ただ編隊の指揮官は不安を感じていた。4機のパイロットのうち2人は夜間飛行の経験が少ないパイロットで、夜間に海上を低空飛行させることに不安があった。少しでも早く部隊を本土まで戻そうと、適正を無視して強引にパイロットを割り当てたのが原因だった。
というわけで編隊長は自分と、経験豊かなウイングマンの2人だけで洋上捜索に向かうことにして、残る2人には引き続き全速で本国へ戻るように伝えた。
4機のKF-16が向かう空域に近づく別の機体があった。<ジョージ・ワシントン>から発進した4機のF-35である。4機はF-35に続いて発艦したE-2Dホークアイ早期警戒機に誘導され、目標の姿を探していた。

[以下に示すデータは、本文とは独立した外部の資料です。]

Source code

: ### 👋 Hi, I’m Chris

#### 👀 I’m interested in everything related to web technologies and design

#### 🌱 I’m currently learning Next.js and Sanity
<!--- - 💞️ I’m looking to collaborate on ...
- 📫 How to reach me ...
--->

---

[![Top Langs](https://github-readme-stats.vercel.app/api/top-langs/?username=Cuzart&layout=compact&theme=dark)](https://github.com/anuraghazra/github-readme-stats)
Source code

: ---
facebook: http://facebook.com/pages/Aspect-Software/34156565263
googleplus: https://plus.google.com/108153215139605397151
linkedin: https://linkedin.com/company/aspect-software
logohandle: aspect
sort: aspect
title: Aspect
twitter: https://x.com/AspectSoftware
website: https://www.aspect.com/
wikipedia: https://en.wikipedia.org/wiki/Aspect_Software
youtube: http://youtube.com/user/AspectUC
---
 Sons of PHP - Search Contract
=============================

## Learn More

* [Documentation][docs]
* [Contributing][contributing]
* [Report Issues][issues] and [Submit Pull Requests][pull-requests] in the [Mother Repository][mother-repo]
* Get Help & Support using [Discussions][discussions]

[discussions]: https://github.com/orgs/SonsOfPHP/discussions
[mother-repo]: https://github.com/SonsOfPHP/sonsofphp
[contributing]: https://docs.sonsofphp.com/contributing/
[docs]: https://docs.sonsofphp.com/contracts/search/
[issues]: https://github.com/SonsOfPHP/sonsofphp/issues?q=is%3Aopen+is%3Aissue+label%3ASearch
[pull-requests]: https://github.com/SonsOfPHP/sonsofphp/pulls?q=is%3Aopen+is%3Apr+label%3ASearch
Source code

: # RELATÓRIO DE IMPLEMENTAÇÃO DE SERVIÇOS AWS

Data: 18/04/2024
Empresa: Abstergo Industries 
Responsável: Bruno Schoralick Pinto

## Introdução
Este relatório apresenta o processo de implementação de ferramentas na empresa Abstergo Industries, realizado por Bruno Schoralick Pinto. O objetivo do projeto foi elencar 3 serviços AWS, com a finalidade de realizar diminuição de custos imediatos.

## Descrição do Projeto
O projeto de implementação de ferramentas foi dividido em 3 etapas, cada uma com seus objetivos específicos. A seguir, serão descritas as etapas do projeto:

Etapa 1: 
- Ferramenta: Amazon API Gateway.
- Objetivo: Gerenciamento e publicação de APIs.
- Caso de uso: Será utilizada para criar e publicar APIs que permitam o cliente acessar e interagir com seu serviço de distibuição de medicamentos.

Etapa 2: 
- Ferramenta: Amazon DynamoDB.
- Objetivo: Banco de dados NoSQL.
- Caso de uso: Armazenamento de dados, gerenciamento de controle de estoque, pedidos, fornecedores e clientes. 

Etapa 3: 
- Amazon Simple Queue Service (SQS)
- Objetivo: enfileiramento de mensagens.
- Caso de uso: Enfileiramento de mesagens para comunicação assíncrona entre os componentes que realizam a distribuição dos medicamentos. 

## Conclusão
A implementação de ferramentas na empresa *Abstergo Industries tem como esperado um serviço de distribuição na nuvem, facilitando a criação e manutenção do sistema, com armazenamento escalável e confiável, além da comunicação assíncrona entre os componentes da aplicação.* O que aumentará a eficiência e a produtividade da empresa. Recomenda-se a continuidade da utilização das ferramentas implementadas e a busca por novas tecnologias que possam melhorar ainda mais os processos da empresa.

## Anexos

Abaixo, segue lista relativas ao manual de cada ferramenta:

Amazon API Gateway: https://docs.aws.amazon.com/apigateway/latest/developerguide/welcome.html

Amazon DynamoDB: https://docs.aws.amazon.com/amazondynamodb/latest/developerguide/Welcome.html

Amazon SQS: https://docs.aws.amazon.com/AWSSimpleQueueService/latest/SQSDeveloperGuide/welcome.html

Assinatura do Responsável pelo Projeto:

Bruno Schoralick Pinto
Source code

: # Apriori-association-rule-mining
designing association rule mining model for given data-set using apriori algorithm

そしてE-2Dは福岡から離陸した4機のKF-16の姿を捉えていた。直後に低空へ向かった2機については、E-2Dがかなりの後方で哨戒をしていたこともあり、レーダーの視程範囲の下に入ってしまい追跡できなかったが、上空を本土に向かって飛び続ける2機については問題なく捉えることができた。
E-2Dの管制官は早速、F-35に攻撃を命じた。
命令を受けたコルビッツと僚機はすぐに目標となるKF-16を追った。相手は接近する敵の存在に気づいていない上に、少しでも多くの兵器を持ち帰ろうと、翼の下に限界ギリギリまで兵装を搭載していた。それが莫大な空気抵抗の増加をもたらし、足かせになっていた。だから2機のF-35Cはすぐに追いつけた。
「EOTSが目標を捉えた」
コルビッツは計器盤を見て僚機に呟いた。計器盤は液晶式のタッチパネルとなっていて、右半分には戦術情報表示画面を表示している。左半分は2分割されていて、その右側は赤外線センサーが捉えた画像を、左側は彼の機体の兵装状況を表示している。

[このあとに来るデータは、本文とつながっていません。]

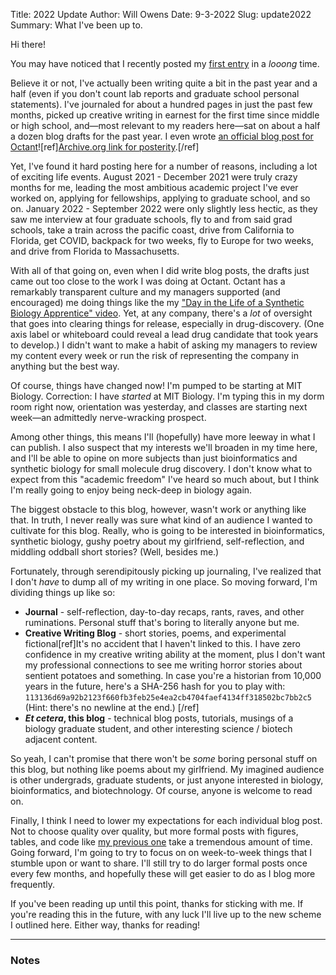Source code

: Title: 2022 Update
Author: Will Owens
Date: 9-3-2022
Slug: update2022
Summary: What I've been up to. 

Hi there!

You may have noticed that I recently posted my [first entry](https://ovvens.com/etc/2000x) in a _looong_ time.

Believe it or not, I've actually been writing quite a bit in the past year and a half (even if you don't count lab reports and graduate school personal statements).
I've journaled for about a hundred pages in just the past few months, picked up creative writing in earnest for the first time since middle or high school, and—most relevant to my readers here—sat on about a half a dozen blog drafts for the past year.
I even wrote [an official blog post for Octant](https://www.octant.bio/blog-posts/octopus-v2-0)![ref][Archive.org link for posterity](https://web.archive.org/web/20220316164631/https://www.octant.bio/blog-posts/octopus-v2-0).[/ref]

Yet, I've found it hard posting here for a number of reasons, including a lot of exciting life events.
August 2021 - December 2021 were truly crazy months for me, leading the most ambitious academic project I've ever worked on, applying for fellowships, applying to graduate school, and so on.
January 2022 - September 2022 were only slightly less hectic, as they saw me interview at four graduate schools, fly to and from said grad schools, take a train across the pacific coast, drive from California to Florida, get COVID, backpack for two weeks, fly to Europe for two weeks, and drive from Florida to Massachusetts. 

With all of that going on, even when I did write blog posts, the drafts just came out too close to the work I was doing at Octant.
Octant has a remarkably transparent culture and my managers supported (and encouraged) me doing things like the my ["Day in the Life of a Synthetic Biology Apprentice" video](https://www.youtube.com/watch?v=W9UVyfQaIoo).
Yet, at any company, there's a _lot_ of oversight that goes into clearing things for release, especially in drug-discovery.
(One axis label or whiteboard could reveal a lead drug candidate that took years to develop.)
I didn't want to make a habit of asking my managers to review my content every week or run the risk of representing the company in anything but the best way.

Of course, things have changed now!
I'm pumped to be starting at MIT Biology.
Correction: I have _started_ at MIT Biology.
I'm typing this in my dorm room right now, orientation was yesterday, and classes are starting next week—an admittedly nerve-wracking prospect.

Among other things, this means I'll (hopefully) have more leeway in what I can publish.
I also suspect that my interests we'll broaden in my time here, and I'll be able to opine on more subjects than just bioinformatics and synthetic biology for small molecule drug discovery.
I don't know what to expect from this "academic freedom" I've heard so much about, but I think I'm really going to enjoy being neck-deep in biology again. 

The biggest obstacle to this blog, however, wasn't work or anything like that.
In truth, I never really was sure what kind of an audience I wanted to cultivate for this blog.
Really, who is going to be interested in bioinformatics, synthetic biology, gushy poetry about my girlfriend, self-reflection, and middling oddball short stories?
(Well, besides me.)

Fortunately, through serendipitously picking up journaling, I've realized that I don't _have_ to dump all of my writing in one place.
So moving forward, I'm dividing things up like so:

- **Journal** - self-reflection, day-to-day recaps, rants, raves, and other ruminations. Personal stuff that's boring to literally anyone but me.
- **Creative Writing Blog** - short stories, poems, and experimental fictional[ref]It's no accident that I haven't linked to this. 
I have zero confidence in my creative writing ability at the moment, plus I don't want my professional connections to see me writing horror stories about sentient potatoes and something.
In case you're a historian from 10,000 years in the future, here's a SHA-256 hash for you to play with: `113136d69a92b2123f660fb3feb25e4ea2cb4704faef4134ff318502bc7bb2c5`  
(Hint: there's no newline at the end.)
[/ref]
- **_Et cetera_, this blog** - technical blog posts, tutorials, musings of a biology graduate student, and other interesting science / biotech adjacent content.

So yeah, I can't promise that there won't be _some_ boring personal stuff on this blog, but nothing like poems about my girlfriend.
My imagined audience is other undergrads, graduate students, or just anyone interested in biology, bioinformatics, and biotechnology.
Of course, anyone is welcome to read on.

Finally, I think I need to lower my expectations for each individual blog post.
Not to choose quality over quality, but more formal posts with figures, tables, and code like [my previous one](https://ovvens.com/etc/2000x) take a tremendous amount of time.
Going forward, I'm going to try to focus on on week-to-week things that I stumble upon or want to share.
I'll still try to do larger formal posts once every few months, and hopefully these will get easier to do as I blog more frequently.

If you've been reading up until this point, thanks for sticking with me.
If you're reading this in the future, with any luck I'll live up to the new scheme I outlined here. Either way, thanks for reading!

----
### Notes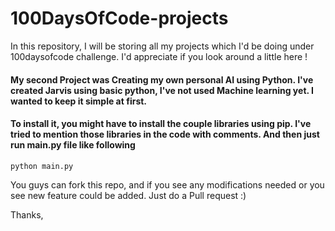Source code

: # 100DaysOfCode-projects
In this repository, I will be storing all my projects which I'd be doing under 100daysofcode challenge. I'd appreciate if you look around a little here !

#### My second Project was Creating my own personal AI using Python. I've created Jarvis using basic python, I've not used Machine learning yet. I wanted to keep it simple at first.

#### To install it, you might have to install the couple libraries using pip. I've tried to mention those libraries in the code with comments. And then just run main.py file like following 

`python main.py`

You guys can fork this repo, and if you see any modifications needed or you see new feature could be added. Just do a Pull request :)

Thanks,
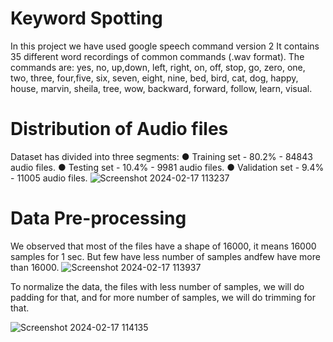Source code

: # Keyword Spotting
In this project we have used google speech command version 2 
It contains 35 different word recordings of common commands (.wav format). 
The commands are: yes, no, up,down, left, right, on, off, stop, go, zero, one, two, three, four,five, six, seven, eight, nine, bed, bird, cat, dog, happy, house, marvin, sheila, tree, wow, backward, forward, follow, learn, visual.
# Distribution of Audio files
Dataset has divided into three segments:
● Training set - 80.2% - 84843 audio files.
● Testing set - 10.4% - 9981 audio files.
● Validation set - 9.4% - 11005 audio files.
![Screenshot 2024-02-17 113237](https://github.com/PVHarika/Keyword-Spotting-/assets/147228955/45643d80-69d1-45b2-891d-56b9404d939d)
# Data Pre-processing 
We observed that most of the files have a shape of 16000, it means 16000 samples for 1 sec. 
But few have less number of samples andfew have more than 16000.
![Screenshot 2024-02-17 113937](https://github.com/PVHarika/Keyword-Spotting-/assets/147228955/1249e2f3-0921-4fc2-8d25-a5b81a0afdd8)

To normalize the data, the files with less number of samples, we will do padding for that, and for more number of samples,
we will do trimming for that.

![Screenshot 2024-02-17 114135](https://github.com/PVHarika/Keyword-Spotting-/assets/147228955/b8096c40-7d25-4440-9236-326dd8815632)
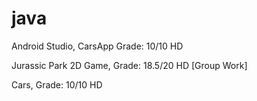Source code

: # java

Android Studio, CarsApp Grade: 10/10 HD

Jurassic Park 2D Game, Grade: 18.5/20 HD [Group Work]

Cars, Grade: 10/10 HD

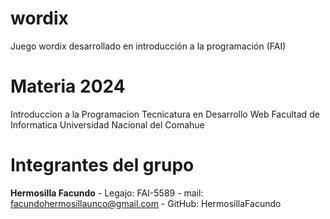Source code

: # wordix
Juego wordix desarrollado en introducción a la programación (FAI)

# Materia 2024

Introduccion a la Programacion 
Tecnicatura en Desarrollo Web
Facultad de Informatica 
Universidad Nacional del Comahue 

# Integrantes del grupo 

**Hermosilla Facundo** - Legajo: FAI-5589 - mail: facundohermosillaunco@gmail.com - GitHub: HermosillaFacundo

EOTSとは画像を捉えている赤外線センサーのことで、F-35の機首の下に配置されており、正式名称を電子光学ターゲティングシステムという。その探知距離はF-35の装備するフェイズド・アレイ・レーダーAN/APG-81に匹敵し、レーザー誘導兵器の照準装置を兼ねる測距レーザーを併用することで目標の正確な位置を割り出すことも可能だ。主に対地攻撃や偵察に使われるものであるが、空対空戦においても威力を発揮する。
一方、画面の右半分を占めている戦術情報表示画面は専らE-2Dからデータリンクで送られてくる情報を表示している。この画面にはその他にも機首のAN/APG-81や各種のレーダー警戒装置の捉えたものをデータリンクで得られた情報とともに合成して表示することができる。センサーフュージョンと呼ばれるこの技術はF-35のような第5世代戦闘機には必須の機能と考えられているが、この時はあまり生かされているとは言えなかった。

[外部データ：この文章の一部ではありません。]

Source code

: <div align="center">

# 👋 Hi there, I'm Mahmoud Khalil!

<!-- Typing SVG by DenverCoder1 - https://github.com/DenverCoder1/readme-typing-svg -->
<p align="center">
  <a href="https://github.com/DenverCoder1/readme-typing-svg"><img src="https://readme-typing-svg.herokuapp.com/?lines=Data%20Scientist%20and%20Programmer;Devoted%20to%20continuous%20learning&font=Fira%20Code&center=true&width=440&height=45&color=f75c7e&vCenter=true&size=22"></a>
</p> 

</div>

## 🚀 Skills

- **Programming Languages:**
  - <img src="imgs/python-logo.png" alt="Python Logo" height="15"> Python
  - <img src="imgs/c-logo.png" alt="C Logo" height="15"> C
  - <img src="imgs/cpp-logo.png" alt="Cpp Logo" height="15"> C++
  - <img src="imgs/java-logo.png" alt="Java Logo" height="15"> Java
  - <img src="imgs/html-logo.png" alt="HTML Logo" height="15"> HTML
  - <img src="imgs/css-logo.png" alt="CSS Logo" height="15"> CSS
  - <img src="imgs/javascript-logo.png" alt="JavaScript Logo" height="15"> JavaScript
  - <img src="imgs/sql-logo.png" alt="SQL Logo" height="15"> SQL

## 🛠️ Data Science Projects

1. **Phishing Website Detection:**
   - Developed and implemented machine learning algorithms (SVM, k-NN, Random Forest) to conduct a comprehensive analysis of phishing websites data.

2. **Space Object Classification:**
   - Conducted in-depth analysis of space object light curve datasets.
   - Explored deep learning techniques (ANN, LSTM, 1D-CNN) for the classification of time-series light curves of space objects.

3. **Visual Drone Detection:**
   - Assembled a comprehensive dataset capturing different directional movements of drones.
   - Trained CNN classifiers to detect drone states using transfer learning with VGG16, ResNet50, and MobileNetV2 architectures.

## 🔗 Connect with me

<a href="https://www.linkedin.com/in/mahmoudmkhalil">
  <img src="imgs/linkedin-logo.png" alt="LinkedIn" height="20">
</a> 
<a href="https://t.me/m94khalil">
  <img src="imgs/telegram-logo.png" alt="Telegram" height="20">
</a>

APG-81は逆探知の可能性を考えて使用していないし、今のところコルビッツの機体に狙いを定めているレーダーも存在していない。だから画面はデータリンクで送られてきた情報しか表示していない。しかし、それで十分だった。
E-2Dは機体の背部にAN/APY-9アクティブ・フェイズド・アレイ・レーダーを備えていて、かなり高い精度の目標情報を得ることができる。ミサイルの照準に十分なほどのだ。
「攻撃を開始する。俺は右のヴァイパーを撃つ!」
コルビッツは僚機に伝えた。ヴァイパーはF-16の非公式な愛称で、主にパイロットや整備兵によって使われる。コルビッツと、僚機のパイロットは2機を同時に攻撃するつもりだった。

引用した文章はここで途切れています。